University Letter

UND's faculty and staff newsletter

Larson receives achievement award from Society of Toxicology

Jennifer Larson was awarded the Women in Toxicology Graduate Student Achievement Award at the 2012 Society of Toxicology (SOT) meeting recently held in San Francisco. The Bismarck native is a fifth-year graduate student of Anatomy and Cell Biology at the School of Medicine and Health Sciences. Jane R. Dunlevy is Larson’s faculty mentor.

The Society of Toxicology is a professional and scholarly organization of scientists from academic institutions, government and industry representing the great variety of scientists who practice toxicology in the United States and abroad. The SOT’s 2012 annual meeting brought together 7,320 toxicologists from the United States and more than 50 other countries.

The SOT award recognizes Larson’s demonstrated academic achievement in the field of toxicology and her leadership and service in her field of study and community. Larson’s research focuses on the toxic metals arsenite and cadmium, which are widely distributed in nature and have been implicated in a wide variety of human diseases including cancer. Her research focus is on the effects of arsenite and cadmium in bladder cancer. In addition, her work has explored the protein known as SPARC, which plays a key role in the development of tissues and organs in the human body. The observance of an over- or underabundance of SPARC in the human body has been noted by scientists as a precursor to a variety of metastatic cancers. The SOT noted Larson’s demonstrated academic achievement in toxicology through her three peer-reviewed manuscripts and two published abstracts.

She was invited to speak at the fall 2011 Northland Regional Society of Toxicology meeting held in Duluth, Minn., and she served as the chair of the neurotoxicology metals poster session at the 2012 Society of Toxicology annual meeting.

The SOT also recognized Larson for her leadership and service in the field by her inspiring others in the field of toxicology through laboratory supervision and training through the Short-term Educational Experiences in Research program for undergraduate students and through graduate student rotations.
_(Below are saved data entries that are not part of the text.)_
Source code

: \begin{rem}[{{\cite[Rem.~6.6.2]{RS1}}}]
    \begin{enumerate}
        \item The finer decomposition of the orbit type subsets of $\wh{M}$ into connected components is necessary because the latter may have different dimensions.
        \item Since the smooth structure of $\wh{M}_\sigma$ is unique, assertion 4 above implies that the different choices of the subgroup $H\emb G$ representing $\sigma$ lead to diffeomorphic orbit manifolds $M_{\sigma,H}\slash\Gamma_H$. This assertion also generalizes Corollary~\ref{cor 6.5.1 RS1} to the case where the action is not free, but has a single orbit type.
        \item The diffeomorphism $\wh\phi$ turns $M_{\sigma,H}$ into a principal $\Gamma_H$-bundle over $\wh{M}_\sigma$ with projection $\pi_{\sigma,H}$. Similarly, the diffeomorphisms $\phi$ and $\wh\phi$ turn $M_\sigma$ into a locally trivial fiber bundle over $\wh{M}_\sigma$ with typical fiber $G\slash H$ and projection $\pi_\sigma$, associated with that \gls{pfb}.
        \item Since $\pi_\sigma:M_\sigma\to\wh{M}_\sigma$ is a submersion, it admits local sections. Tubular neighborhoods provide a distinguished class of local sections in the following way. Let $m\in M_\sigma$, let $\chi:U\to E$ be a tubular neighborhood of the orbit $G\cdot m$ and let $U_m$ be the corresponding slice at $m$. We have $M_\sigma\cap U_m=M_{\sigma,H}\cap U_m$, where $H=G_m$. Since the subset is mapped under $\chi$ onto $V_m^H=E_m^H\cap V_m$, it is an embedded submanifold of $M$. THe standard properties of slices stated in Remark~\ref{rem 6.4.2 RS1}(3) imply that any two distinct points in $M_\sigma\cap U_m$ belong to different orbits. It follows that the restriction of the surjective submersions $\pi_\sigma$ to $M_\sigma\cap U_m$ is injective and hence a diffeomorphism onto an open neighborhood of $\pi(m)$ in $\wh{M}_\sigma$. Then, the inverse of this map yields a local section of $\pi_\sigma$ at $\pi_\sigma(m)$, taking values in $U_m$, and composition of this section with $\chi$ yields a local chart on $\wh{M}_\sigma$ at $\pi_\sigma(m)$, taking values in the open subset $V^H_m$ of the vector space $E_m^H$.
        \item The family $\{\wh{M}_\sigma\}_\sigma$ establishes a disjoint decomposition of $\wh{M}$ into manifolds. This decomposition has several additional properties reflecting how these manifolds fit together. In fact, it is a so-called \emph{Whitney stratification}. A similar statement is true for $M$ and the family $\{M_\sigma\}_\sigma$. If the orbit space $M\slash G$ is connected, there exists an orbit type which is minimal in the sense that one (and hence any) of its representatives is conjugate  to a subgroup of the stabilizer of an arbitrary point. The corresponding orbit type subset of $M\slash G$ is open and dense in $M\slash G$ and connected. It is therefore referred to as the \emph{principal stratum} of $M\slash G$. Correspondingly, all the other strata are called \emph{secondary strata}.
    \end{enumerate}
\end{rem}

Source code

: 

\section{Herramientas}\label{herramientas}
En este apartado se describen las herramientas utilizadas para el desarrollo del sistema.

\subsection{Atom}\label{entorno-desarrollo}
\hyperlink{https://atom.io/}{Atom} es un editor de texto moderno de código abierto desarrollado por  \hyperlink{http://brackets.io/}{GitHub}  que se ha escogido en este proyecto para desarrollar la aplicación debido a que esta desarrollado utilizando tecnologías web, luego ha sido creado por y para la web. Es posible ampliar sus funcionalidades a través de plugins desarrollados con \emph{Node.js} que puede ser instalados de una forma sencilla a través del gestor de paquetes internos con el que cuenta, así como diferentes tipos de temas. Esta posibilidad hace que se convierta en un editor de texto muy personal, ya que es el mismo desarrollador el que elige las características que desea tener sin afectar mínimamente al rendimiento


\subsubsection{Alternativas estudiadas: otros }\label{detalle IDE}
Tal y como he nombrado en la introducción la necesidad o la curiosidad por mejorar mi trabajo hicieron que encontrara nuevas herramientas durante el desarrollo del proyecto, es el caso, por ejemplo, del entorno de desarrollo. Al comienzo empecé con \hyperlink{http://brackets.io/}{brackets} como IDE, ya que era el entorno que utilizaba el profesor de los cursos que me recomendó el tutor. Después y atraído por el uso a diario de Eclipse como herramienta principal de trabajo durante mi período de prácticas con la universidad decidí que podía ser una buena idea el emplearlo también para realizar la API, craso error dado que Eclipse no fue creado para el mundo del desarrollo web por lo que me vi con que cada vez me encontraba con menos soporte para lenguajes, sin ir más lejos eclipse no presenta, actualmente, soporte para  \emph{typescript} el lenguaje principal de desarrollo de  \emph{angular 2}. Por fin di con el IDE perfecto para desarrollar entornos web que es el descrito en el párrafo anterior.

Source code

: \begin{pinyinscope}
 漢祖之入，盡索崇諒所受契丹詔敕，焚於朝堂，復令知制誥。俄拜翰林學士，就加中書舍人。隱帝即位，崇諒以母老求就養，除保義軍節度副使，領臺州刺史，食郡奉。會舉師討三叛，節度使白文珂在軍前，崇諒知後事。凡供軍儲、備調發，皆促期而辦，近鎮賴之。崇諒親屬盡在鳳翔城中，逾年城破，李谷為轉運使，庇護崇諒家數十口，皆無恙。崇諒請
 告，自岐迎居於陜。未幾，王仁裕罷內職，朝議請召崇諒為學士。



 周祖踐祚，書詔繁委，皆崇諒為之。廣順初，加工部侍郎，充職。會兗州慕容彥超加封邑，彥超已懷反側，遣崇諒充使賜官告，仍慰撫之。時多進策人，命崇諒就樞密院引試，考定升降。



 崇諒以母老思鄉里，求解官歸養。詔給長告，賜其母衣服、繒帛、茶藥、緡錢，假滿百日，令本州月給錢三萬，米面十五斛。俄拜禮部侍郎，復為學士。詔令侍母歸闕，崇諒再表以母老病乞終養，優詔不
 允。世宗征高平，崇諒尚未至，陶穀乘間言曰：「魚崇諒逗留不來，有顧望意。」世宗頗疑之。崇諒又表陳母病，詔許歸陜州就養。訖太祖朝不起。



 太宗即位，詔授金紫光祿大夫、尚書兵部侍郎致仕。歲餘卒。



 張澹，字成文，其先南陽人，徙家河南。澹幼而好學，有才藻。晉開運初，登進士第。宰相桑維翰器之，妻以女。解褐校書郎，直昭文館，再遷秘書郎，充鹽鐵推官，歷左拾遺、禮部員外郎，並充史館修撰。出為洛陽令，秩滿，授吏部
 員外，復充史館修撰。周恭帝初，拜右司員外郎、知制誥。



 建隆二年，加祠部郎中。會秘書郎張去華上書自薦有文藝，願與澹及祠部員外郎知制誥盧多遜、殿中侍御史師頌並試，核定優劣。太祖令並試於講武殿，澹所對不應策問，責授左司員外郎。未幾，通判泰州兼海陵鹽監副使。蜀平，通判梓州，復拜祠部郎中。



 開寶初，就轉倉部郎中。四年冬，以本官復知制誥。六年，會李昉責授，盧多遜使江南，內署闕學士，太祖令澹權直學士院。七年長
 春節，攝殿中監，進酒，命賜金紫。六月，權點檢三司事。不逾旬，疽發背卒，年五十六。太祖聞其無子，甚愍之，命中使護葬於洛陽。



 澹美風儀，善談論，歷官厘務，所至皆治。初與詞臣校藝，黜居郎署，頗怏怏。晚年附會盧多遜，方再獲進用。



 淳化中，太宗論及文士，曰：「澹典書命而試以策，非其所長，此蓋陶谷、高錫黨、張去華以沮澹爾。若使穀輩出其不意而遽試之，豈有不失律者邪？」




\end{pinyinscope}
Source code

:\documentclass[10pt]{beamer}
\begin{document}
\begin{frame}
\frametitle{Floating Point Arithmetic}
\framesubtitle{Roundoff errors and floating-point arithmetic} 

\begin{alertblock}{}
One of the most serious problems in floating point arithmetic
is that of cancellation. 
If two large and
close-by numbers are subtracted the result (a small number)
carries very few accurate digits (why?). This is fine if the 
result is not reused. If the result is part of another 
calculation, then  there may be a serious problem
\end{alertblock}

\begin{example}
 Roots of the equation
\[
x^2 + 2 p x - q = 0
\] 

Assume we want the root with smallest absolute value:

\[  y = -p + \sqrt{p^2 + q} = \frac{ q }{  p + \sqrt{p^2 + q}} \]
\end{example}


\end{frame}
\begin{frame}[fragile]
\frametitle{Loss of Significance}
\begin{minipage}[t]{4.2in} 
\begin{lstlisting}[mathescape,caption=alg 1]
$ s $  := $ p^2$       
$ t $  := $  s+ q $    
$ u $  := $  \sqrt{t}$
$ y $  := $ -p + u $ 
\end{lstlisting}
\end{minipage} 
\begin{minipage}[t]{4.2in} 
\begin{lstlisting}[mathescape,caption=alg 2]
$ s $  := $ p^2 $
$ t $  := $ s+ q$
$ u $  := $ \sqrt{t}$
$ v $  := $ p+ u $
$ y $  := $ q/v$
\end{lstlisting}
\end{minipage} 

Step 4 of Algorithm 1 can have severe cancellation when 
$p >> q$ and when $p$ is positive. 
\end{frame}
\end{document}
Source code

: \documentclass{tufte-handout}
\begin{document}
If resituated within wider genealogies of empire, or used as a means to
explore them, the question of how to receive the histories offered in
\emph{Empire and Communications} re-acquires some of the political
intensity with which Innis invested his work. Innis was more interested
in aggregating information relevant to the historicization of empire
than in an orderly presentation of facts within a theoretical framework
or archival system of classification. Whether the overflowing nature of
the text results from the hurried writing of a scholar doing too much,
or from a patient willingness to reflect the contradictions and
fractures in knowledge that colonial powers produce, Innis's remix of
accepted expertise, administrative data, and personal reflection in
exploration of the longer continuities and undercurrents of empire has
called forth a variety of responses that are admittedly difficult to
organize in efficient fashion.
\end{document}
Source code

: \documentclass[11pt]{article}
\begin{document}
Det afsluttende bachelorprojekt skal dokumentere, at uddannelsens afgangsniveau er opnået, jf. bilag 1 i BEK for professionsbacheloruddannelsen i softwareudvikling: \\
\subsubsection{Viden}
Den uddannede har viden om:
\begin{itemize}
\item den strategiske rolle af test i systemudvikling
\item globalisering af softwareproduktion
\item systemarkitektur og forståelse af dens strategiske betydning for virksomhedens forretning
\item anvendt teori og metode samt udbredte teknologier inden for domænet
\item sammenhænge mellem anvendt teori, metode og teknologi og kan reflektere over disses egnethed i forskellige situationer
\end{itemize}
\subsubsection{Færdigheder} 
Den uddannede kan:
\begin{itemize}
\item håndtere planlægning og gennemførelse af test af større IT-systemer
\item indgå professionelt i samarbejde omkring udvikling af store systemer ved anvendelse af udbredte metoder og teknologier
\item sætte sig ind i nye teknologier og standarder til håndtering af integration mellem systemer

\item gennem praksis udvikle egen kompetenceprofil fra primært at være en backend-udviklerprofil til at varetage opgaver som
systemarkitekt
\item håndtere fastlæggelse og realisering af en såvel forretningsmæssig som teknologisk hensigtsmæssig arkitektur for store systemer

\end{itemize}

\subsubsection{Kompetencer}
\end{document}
Larson has served on the Library Committee at UND and was chair of that committee. She has taught medical students and undergraduate students as a teaching assistant for the Medical Histology Laboratory and an instructor for the Indians Into Medicine Pathway Program. She has also served as a judge for middle and high school students’ exhibits at the North Dakota State Science and Engineering Fair held recently at UND, worked as a volunteer in the Occupational Therapy Department at Altru Health System, and served as a camp counselor for children who have lost a parent at Altru Hospice’s Camp Good Mourning.